7. Wash in three changes of 3% acetic acid, float gels onto the hydrophilic side of a piece of Gel Bond and leave to dry. These mounted gels may then be kept indefinitely.

Interpretation and Comments

Figure 14.5 shows the relative electrophoretic mobilities of some common haemoglobin variants at pH 6.0 on citrate agar.

Figure 14.5 Schematic representation of relative mobilities of some abnormal haemoglobins. Citrate agar pH 6.0.

Agarose Gel Electrophoresis

Agarose gels are commercially available as substitutes for both alkaline and acid separation systems. They are simple to use and particularly useful in laboratories that process small numbers of samples.

Reagents and Method

The manufacturer’s method should be followed.

Interpretation

With acid agarose systems, the principle of the test is the same as that of citrate agar electrophoresis at the same pH, but it should be noted that there are significant differences in mobility of some variant haemoglobins. With alkaline systems, in general the same separation patterns are obtained, but where individual application notes are available these should be used for reference. Because not all kits provide these, laboratories may need to build up their own data on known variants.

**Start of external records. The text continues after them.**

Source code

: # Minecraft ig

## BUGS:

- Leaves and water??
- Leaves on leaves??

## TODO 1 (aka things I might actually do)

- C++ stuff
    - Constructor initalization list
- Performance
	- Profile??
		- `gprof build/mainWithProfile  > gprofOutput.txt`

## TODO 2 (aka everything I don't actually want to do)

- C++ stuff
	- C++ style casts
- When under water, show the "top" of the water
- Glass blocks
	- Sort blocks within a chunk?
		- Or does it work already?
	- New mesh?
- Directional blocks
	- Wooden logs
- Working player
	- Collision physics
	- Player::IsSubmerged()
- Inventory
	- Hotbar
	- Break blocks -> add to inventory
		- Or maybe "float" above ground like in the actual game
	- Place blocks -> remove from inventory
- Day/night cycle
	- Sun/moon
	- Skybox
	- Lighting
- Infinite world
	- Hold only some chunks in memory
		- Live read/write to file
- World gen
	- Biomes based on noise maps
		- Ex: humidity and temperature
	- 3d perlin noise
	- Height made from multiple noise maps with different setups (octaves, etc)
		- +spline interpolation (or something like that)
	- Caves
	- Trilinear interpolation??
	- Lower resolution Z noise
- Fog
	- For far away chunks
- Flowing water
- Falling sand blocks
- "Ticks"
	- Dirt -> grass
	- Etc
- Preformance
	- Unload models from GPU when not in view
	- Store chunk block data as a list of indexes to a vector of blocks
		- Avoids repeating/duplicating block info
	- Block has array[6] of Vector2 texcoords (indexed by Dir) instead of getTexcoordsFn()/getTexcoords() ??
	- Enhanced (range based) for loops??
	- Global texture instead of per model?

Automated High-Performance Liquid Chromatography

Automated cation-exchange HPLC ²⁸ is being used increasingly as the initial diagnostic method in haemoglobinopathy laboratories with a high workload.²⁹ Both capital and consumable costs are higher than with haemoglobin electrophoresis, but labour costs are less; overall costs may be similar.³⁰ In comparison with haemoglobin electrophoresis, HPLC has four advantages:

1. The analysers are automated and thus utilize less staff time and permit processing of large batches.

2. Very small samples (5 μl) are sufficient for analysis; this is especially useful in paediatric work.

3. Quantification of normal and variant haemoglobins is available on every sample.

4. A provisional identification of a larger proportion of variant haemoglobins can be made.³¹

Principle

HPLC depends on the interchange of charged groups on the ion exchange material with charged groups on the haemoglobin molecule. A typical column packing is 5 μm spherical silica gel. The surface of the support is modified by carboxyl groups to have a weakly cationic charge, which allows the separation of haemoglobin molecules with different charges by ion exchange. When a haemolysate containing a mixture of haemoglobins is adsorbed onto the resin, the rate of elution of different haemoglobins is determined by the pH and ionic strength of any buffer applied to the column. With automated systems now in use, elution of the charged molecules is achieved by a continually changing salt gradient; fractions are detected as they pass through an ultraviolet/visible light detector and are recorded on an integrating computer system. Analysis of the area under these absorption peaks gives the percentage of the fraction detected. The time of elution (retention time) of any normal or variant haemoglobin present is compared with that of known haemoglobins, providing quantification of both normal haemoglobins (A, F and A₂) and many variants.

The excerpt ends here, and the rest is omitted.